On Tue, Oct 16, 2018 at 05:57:17PM -0400, John Ferlan wrote:

> On 10/11/18 4:13 AM, Bingsong Si wrote:

> > On CentOS 6, udev_monitor_receive_device will block until the socket becomes

> Is this really CentOS6 only or just where you've seen it?

> > readable, udevEventHandleThread will hold the lock all the time and

> > udevEventHandleCallback hard to get the lock, will block the event poll.

> > To fix this, set dataReady to false after receive an udev event.

> >

> > Signed-off-by: Bingsong Si <owen.si@ucloud.cn>

> > ---

> > src/node_device/node_device_udev.c | 5 +----

> > 1 file changed, 1 insertion(+), 4 deletions(-)

> >

> I've CC'd Erik since he wrote and perhaps remembers all the "gotchas" he

> discovered in the udev callback code.

> I wonder if this has to do with the EAGAIN and EWOULDBLOCK @errno checks

> done in the !device loop that are different in "older" (much older) code.

> Although I have this very vague recollection that there was some problem

> with centos6 that was fixed by some OS patch. Hopefully Erik remembers

> (and maybe we should log it in the code at this point ;-)) - I did do

> some searching, but came up empty.

Remembering a year old issue, let me tell you, my head hurts :) (and we probably

should put a note somewhere, so that we don't have to dig out dinosaurs

again)...the only thing I remember is that there was a reason why I did things

this way and not the way this patch is proposing, and indeed I then found this:

https://www.redhat.com/archives/libvir-list/2017-September/msg00683.html

TL;DR:

The scheduler comes into play here. The problem I had was that the event loop

could be scheduled (and it in fact was) earlier than the handler thread here.

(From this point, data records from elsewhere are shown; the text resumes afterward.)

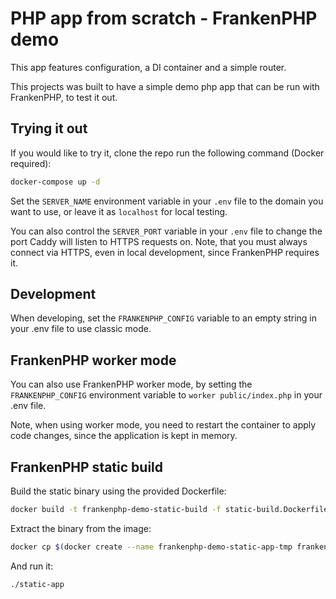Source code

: # PHP app from scratch - FrankenPHP demo

This app features configuration, a DI container and a simple router.

This projects was built to have a simple demo php app that can be run with FrankenPHP, to test it out.

## Trying it out

If you would like to try it, clone the repo run the following command (Docker required):

```bash
docker-compose up -d
```

Set the `SERVER_NAME` environment variable in your `.env` file to the domain you want to use, or leave it as `localhost` for local testing.

You can also control the `SERVER_PORT` variable in your `.env` file to change the port Caddy will listen to HTTPS requests on. Note, that you must always connect via HTTPS, even in local development, since FrankenPHP requires it.

## Development

When developing, set the `FRANKENPHP_CONFIG` variable to an empty string in your .env file to use classic mode.

## FrankenPHP worker mode

You can also use FrankenPHP worker mode, by setting the `FRANKENPHP_CONFIG` environment variable to `worker public/index.php` in your .env file.

Note, when using worker mode, you need to restart the container to apply code changes, since the application is kept in memory.

## FrankenPHP static build

Build the static binary using the provided Dockerfile:

```bash
docker build -t frankenphp-demo-static-build -f static-build.Dockerfile .
```

Extract the binary from the image:

```bash
docker cp $(docker create --name frankenphp-demo-static-app-tmp frankenphp-demo-static-app):/go/src/app/dist/frankenphp-linux-x86_64 frankenphp-demo-static-app ; docker rm frankenphp-demo-static-app-tmp
```

And run it:

```bash
./static-app
```
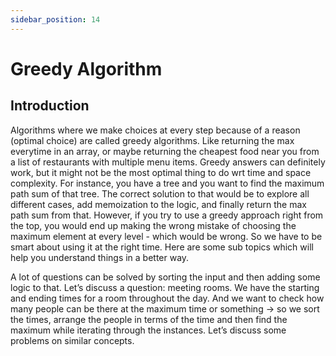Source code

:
 ```yaml
---
sidebar_position: 14
---
```


# Greedy Algorithm

## Introduction
Algorithms where we make choices at every step because of a reason (optimal choice) are called greedy algorithms. Like returning the max everytime in an array, or maybe returning the cheapest food near you from a list of restaurants with multiple menu items. Greedy answers can definitely work, but it might not be the most optimal thing to do wrt time and space complexity.
For instance, you have a tree and you want to find the maximum path sum of that tree. The correct solution to that would be to explore all different cases, add memoization to the logic, and finally return the max path sum from that. However, if you try to use a greedy approach right from the top, you would end up making the wrong mistake of choosing the maximum element at every level - which would be wrong. So we have to be smart about using it at the right time. Here are some sub topics which will help
you understand things in a better way.  


A lot of questions can be solved by sorting the input and then adding some logic to that. Let’s discuss a question: meeting rooms. We have the starting and ending times for a room throughout the day. And we want to check how many people can be there at the maximum time or something -> so we sort the times, arrange the people in terms of the time and then find the maximum while iterating through the instances. Let’s discuss some problems on similar concepts.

What that essentially means is that by the time the thread actually handled the

event and read the data from the monitor, the event loop fired the very same

event, simply because the data hadn't been retrieved from the socket at that

point yet.

This was mainly connected to the design flaw of that specific version of patch

series. With the current design, setting dataReady immediately after reading the

data or after encoutering the first EAGAIN doesn't matter and the scheduler

wouldn't have an impact either way, that's true. However, with CentOS 6 the

scheduler would still come into play even with your patch (it was much more

noticeable the more devices you had in/added into the system), you'd still

remain blocking on the recv call. The correct fix would be more

complex and IIRC it would involve pulling the monitor object out of the private

data lockable object and would need to be guarded by a separate lock (I haven't

thought about it much though, so I might be wrong).

That said, we already dropped upstream support for CentOS 6, so I'm

not really keen on "fixing" anything, unless the currently supported platforms

suffer from a related issue which would require code changes in which case we

could merge a patch like this upstream. You should upgrade your platform to a

newer CentOS if you want to rely on features provided by new(ish) libvirt.

Erik